Exercise requirements — Reproduce the listing below word for word, with no pictures.

Input for this task —
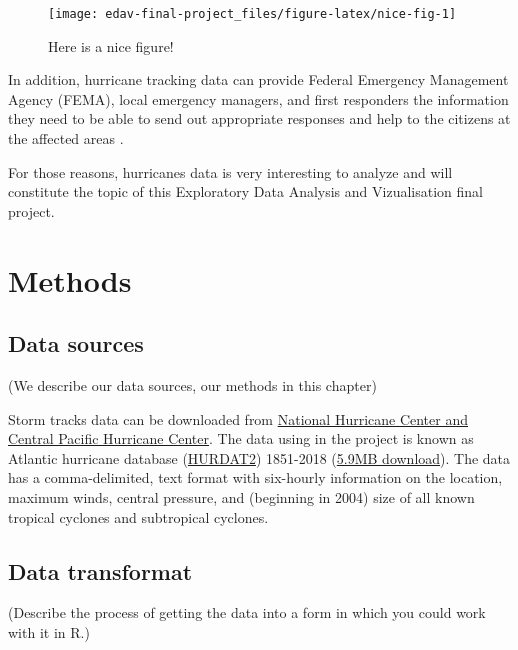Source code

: \documentclass[]{book}
\begin{document}
\begin{figure}

{\centering \texttt{[image: edav-final-project\_files/figure-latex/nice-fig-1]} 

}

\caption{Here is a nice figure!}\label{fig:nice-fig}
\end{figure}

In addition, hurricane tracking data can provide Federal Emergency Management Agency (FEMA), local emergency managers, and first responders the information they need to be able to send out appropriate responses and help to the citizens at the affected areas \citep{Newtools4H2019}.

For those reasons, hurricanes data is very interesting to analyze and will constitute the topic of this Exploratory Data Analysis and Vizualisation final project.

\hypertarget{methods}{%
\chapter{Methods}\label{methods}}

\hypertarget{data-sources}{%
\section{Data sources}\label{data-sources}}

(We describe our data sources, our methods in this chapter)

Storm tracks data can be downloaded from \href{https://www.nhc.noaa.gov/data/\#hurdat}{National Hurricane Center and Central Pacific Hurricane Center}. The data using in the project is known as Atlantic hurricane database (\href{https://www.nhc.noaa.gov/data/hurdat/hurdat2-format-atlantic.pdf}{HURDAT2}) 1851-2018 (\href{https://www.nhc.noaa.gov/data/hurdat/hurdat2-1851-2018-051019.txt}{5.9MB download}). The data has a comma-delimited, text format with six-hourly information on the location, maximum winds, central pressure, and (beginning in 2004) size of all known tropical cyclones and subtropical cyclones.

\hypertarget{data-transformat}{%
\section{Data transformat}\label{data-transformat}}

(Describe the process of getting the data into a form in which you could work with it in R.)
\end{document}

Response area —
Source code

: \documentclass[]{book}
\begin{document}
\begin{figure}

{\centering \texttt{[image: edav-final-project\_files/figure-latex/nice-fig-1]} 

}

\caption{Here is a nice figure!}\label{fig:nice-fig}
\end{figure}

In addition, hurricane tracking data can provide Federal Emergency Management Agency (FEMA), local emergency managers, and first responders the information they need to be able to send out appropriate responses and help to the citizens at the affected areas \citep{Newtools4H2019}.

For those reasons, hurricanes data is very interesting to analyze and will constitute the topic of this Exploratory Data Analysis and Vizualisation final project.

\hypertarget{methods}{%
\chapter{Methods}\label{methods}}

\hypertarget{data-sources}{%
\section{Data sources}\label{data-sources}}

(We describe our data sources, our methods in this chapter)

Storm tracks data can be downloaded from \href{https://www.nhc.noaa.gov/data/\#hurdat}{National Hurricane Center and Central Pacific Hurricane Center}. The data using in the project is known as Atlantic hurricane database (\href{https://www.nhc.noaa.gov/data/hurdat/hurdat2-format-atlantic.pdf}{HURDAT2}) 1851-2018 (\href{https://www.nhc.noaa.gov/data/hurdat/hurdat2-1851-2018-051019.txt}{5.9MB download}). The data has a comma-delimited, text format with six-hourly information on the location, maximum winds, central pressure, and (beginning in 2004) size of all known tropical cyclones and subtropical cyclones.

\hypertarget{data-transformat}{%
\section{Data transformat}\label{data-transformat}}

(Describe the process of getting the data into a form in which you could work with it in R.)
\end{document}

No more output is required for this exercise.